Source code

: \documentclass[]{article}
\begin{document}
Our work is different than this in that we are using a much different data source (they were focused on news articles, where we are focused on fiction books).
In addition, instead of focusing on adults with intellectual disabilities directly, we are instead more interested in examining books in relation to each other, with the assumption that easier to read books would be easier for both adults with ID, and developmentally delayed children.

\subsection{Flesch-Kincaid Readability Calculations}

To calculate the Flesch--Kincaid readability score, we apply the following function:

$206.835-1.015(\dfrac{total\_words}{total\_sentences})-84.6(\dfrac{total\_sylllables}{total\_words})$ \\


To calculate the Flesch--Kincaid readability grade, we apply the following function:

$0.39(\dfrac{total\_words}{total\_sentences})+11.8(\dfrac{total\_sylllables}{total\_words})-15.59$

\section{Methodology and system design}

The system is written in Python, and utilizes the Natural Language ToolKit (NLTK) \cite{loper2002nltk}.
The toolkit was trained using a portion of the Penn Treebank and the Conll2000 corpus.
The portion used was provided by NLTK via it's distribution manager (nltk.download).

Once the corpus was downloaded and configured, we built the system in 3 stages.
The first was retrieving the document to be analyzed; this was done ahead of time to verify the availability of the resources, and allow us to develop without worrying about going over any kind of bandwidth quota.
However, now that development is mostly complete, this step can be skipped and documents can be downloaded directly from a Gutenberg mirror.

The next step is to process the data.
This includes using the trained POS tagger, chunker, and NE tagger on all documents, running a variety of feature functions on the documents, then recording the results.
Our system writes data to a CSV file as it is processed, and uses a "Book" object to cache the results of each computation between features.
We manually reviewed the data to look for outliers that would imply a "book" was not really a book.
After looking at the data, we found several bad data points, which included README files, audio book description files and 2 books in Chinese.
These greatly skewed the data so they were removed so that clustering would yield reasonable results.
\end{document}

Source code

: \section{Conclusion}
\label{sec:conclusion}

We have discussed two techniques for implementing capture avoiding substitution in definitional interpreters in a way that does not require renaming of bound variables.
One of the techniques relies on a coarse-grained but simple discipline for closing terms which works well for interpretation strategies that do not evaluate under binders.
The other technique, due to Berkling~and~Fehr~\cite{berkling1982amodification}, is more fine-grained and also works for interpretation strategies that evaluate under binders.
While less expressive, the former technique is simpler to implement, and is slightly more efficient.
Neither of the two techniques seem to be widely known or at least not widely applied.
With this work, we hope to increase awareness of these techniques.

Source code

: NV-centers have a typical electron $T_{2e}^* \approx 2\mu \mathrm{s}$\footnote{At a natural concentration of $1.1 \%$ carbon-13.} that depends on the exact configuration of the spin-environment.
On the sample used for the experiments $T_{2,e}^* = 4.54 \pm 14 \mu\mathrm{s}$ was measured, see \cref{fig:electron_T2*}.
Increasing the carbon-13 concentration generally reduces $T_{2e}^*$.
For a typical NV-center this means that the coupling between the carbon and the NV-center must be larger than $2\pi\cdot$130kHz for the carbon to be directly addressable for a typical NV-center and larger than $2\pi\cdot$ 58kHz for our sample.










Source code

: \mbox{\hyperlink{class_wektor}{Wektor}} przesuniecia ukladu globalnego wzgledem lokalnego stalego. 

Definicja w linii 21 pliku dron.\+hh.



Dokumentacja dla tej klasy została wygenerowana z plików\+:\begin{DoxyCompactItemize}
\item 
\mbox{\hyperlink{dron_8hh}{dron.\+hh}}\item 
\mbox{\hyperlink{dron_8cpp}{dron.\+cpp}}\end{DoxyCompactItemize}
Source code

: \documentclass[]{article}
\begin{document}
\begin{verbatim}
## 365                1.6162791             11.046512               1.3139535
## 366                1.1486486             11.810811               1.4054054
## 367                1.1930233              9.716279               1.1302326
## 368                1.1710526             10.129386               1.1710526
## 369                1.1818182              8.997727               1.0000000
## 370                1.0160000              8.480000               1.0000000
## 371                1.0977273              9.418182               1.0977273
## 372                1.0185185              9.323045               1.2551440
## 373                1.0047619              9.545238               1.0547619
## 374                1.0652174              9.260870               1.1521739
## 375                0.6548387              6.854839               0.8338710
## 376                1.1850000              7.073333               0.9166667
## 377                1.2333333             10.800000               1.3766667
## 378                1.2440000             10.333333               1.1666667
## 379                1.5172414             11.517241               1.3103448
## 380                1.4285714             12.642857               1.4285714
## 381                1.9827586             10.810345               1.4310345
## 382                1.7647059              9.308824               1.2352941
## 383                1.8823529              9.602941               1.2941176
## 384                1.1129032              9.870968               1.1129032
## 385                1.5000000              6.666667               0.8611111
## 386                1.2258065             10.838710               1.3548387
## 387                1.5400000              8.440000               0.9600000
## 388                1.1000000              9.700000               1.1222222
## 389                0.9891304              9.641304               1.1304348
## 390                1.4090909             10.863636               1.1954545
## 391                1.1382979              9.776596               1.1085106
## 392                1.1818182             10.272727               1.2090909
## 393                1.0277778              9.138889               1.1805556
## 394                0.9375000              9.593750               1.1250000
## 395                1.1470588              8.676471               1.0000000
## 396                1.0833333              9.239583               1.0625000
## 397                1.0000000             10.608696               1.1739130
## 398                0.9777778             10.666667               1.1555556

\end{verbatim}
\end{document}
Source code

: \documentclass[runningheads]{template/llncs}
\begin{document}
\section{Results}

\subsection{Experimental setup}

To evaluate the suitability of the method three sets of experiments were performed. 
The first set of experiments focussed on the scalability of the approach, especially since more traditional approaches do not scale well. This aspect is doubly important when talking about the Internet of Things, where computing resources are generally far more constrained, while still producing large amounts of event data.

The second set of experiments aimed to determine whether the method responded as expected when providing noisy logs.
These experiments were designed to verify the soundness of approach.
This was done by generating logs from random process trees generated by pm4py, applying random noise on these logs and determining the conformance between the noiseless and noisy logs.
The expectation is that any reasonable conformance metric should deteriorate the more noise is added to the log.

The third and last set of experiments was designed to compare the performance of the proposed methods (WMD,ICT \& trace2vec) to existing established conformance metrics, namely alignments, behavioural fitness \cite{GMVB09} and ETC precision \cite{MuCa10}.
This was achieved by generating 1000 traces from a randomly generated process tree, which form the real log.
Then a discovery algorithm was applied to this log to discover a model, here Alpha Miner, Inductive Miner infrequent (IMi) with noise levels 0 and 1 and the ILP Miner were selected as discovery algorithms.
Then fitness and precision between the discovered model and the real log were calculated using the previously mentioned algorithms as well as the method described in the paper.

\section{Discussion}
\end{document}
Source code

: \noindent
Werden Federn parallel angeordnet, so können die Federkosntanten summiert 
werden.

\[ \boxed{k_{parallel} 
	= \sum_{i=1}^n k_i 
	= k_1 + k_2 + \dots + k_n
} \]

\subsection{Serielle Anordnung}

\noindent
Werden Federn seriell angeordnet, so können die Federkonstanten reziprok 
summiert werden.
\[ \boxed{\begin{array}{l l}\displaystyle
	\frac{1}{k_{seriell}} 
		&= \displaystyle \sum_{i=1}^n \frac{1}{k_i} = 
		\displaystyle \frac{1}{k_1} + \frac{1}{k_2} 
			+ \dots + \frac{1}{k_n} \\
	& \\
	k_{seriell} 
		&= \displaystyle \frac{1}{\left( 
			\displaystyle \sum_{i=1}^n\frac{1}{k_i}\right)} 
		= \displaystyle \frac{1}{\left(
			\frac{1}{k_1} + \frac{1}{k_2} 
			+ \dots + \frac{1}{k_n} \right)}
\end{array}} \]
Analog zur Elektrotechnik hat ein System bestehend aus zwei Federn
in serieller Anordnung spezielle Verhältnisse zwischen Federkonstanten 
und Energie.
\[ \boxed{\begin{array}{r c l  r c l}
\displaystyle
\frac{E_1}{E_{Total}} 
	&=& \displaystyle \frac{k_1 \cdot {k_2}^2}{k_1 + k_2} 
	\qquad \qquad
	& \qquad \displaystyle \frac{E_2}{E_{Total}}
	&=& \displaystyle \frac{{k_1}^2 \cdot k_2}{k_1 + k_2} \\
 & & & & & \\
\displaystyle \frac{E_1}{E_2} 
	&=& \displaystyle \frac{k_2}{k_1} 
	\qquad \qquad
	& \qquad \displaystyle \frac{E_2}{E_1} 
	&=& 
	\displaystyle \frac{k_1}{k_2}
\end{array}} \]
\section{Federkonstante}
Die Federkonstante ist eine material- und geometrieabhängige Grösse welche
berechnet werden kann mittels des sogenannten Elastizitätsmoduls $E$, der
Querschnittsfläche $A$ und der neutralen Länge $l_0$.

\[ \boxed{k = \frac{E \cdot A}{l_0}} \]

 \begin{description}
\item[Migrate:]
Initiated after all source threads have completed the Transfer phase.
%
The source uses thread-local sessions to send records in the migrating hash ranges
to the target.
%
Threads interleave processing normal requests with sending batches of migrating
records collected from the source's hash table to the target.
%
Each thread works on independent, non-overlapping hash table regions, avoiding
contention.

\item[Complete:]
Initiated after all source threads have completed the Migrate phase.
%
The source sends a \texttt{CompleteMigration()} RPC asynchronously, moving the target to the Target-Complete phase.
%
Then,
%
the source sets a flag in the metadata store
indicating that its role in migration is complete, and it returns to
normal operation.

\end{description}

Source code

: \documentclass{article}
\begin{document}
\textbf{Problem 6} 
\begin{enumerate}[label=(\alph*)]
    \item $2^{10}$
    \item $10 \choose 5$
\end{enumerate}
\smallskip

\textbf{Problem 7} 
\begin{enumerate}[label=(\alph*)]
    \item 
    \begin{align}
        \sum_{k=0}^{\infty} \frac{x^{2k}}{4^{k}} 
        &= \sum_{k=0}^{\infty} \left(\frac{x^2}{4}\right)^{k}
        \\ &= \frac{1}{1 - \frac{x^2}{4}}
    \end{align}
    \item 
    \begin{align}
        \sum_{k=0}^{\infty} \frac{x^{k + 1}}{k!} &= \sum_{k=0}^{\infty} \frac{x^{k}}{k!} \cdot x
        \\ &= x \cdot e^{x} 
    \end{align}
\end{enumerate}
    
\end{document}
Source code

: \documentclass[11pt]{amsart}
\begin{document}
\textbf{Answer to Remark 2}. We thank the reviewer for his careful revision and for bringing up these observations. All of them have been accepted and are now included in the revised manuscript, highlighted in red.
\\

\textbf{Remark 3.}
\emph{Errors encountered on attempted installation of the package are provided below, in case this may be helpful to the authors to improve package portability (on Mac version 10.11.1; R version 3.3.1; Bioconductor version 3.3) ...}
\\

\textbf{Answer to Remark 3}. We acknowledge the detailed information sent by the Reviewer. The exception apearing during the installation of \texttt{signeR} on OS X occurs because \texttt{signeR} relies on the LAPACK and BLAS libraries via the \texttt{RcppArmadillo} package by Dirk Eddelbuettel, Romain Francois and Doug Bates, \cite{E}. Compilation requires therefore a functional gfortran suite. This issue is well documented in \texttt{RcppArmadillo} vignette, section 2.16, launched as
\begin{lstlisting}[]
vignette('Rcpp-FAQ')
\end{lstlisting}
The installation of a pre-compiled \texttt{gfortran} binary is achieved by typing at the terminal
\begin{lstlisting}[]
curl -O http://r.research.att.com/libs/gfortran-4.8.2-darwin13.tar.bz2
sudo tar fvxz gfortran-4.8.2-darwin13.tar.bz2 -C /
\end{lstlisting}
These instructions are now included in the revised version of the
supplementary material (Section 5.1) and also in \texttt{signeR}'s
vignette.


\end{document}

--- --- ---

Task instructions: The first line of the listing above through the line containing "Our work is": print exactly that, both ends included.

Problem solution:
Source code

: \documentclass[]{article}
\begin{document}
Our work is different than this in that we are using a much different data source (they were focused on news articles, where we are focused on fiction books).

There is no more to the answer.